- [Record set]:
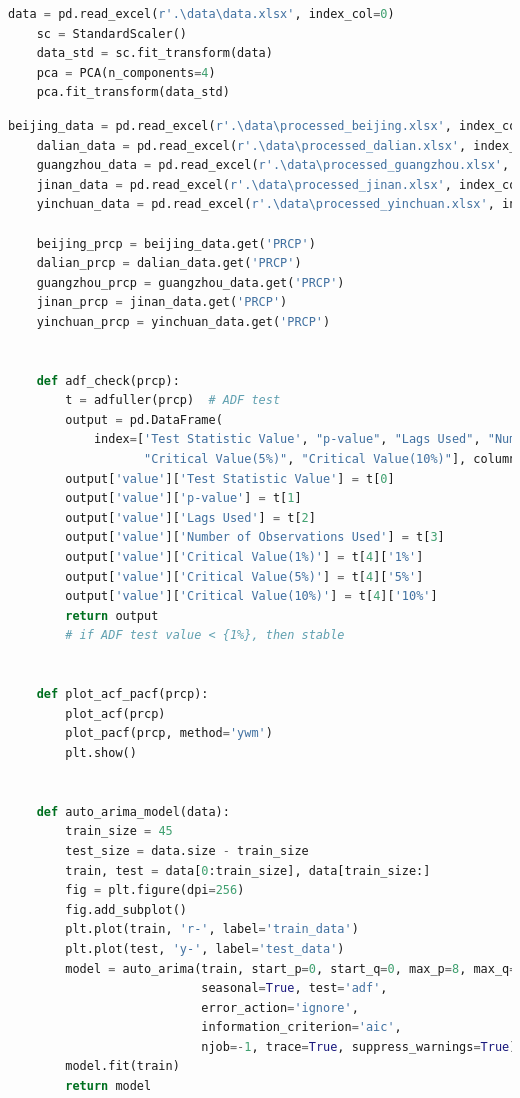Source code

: \documentclass{swmcmthesis}
\begin{document}
\begin{lstlisting}[language=Python,caption={The Python Source code of PCA}]
    data = pd.read_excel(r'.\data\data.xlsx', index_col=0)
    sc = StandardScaler()
    data_std = sc.fit_transform(data)
    pca = PCA(n_components=4)
    pca.fit_transform(data_std)

\end{lstlisting}
\begin{lstlisting}[language=Python,caption={The Python Source code of ARIMA}]
    beijing_data = pd.read_excel(r'.\data\processed_beijing.xlsx', index_col=0, skiprows=0)
    dalian_data = pd.read_excel(r'.\data\processed_dalian.xlsx', index_col=0, skiprows=0)
    guangzhou_data = pd.read_excel(r'.\data\processed_guangzhou.xlsx', index_col=0, skiprows=0)
    jinan_data = pd.read_excel(r'.\data\processed_jinan.xlsx', index_col=0, skiprows=0)
    yinchuan_data = pd.read_excel(r'.\data\processed_yinchuan.xlsx', index_col=0, skiprows=0)
    
    beijing_prcp = beijing_data.get('PRCP')
    dalian_prcp = dalian_data.get('PRCP')
    guangzhou_prcp = guangzhou_data.get('PRCP')
    jinan_prcp = jinan_data.get('PRCP')
    yinchuan_prcp = yinchuan_data.get('PRCP')
    
    
    def adf_check(prcp):
        t = adfuller(prcp)  # ADF test
        output = pd.DataFrame(
            index=['Test Statistic Value', "p-value", "Lags Used", "Number of Observations Used", "Critical Value(1%)",
                   "Critical Value(5%)", "Critical Value(10%)"], columns=['value'])
        output['value']['Test Statistic Value'] = t[0]
        output['value']['p-value'] = t[1]
        output['value']['Lags Used'] = t[2]
        output['value']['Number of Observations Used'] = t[3]
        output['value']['Critical Value(1%)'] = t[4]['1%']
        output['value']['Critical Value(5%)'] = t[4]['5%']
        output['value']['Critical Value(10%)'] = t[4]['10%']
        return output
        # if ADF test value < {1%}, then stable
    
    
    def plot_acf_pacf(prcp):
        plot_acf(prcp)
        plot_pacf(prcp, method='ywm')
        plt.show()
    
    
    def auto_arima_model(data):
        train_size = 45
        test_size = data.size - train_size
        train, test = data[0:train_size], data[train_size:]
        fig = plt.figure(dpi=256)
        fig.add_subplot()
        plt.plot(train, 'r-', label='train_data')
        plt.plot(test, 'y-', label='test_data')
        model = auto_arima(train, start_p=0, start_q=0, max_p=8, max_q=8, max_d=2,
                           seasonal=True, test='adf',
                           error_action='ignore',
                           information_criterion='aic',
                           njob=-1, trace=True, suppress_warnings=True)
        model.fit(train)
        return model
    

\end{lstlisting}
\end{document}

- [How to complete this task]: Copy out all lines of the material containing the word "output".

- [Answer box]:
        output = pd.DataFrame(
        output['value']['Test Statistic Value'] = t[0]
        output['value']['p-value'] = t[1]
        output['value']['Lags Used'] = t[2]
        output['value']['Number of Observations Used'] = t[3]
        output['value']['Critical Value(1%)'] = t[4]['1%']
        output['value']['Critical Value(5%)'] = t[4]['5%']
        output['value']['Critical Value(10%)'] = t[4]['10%']
        return output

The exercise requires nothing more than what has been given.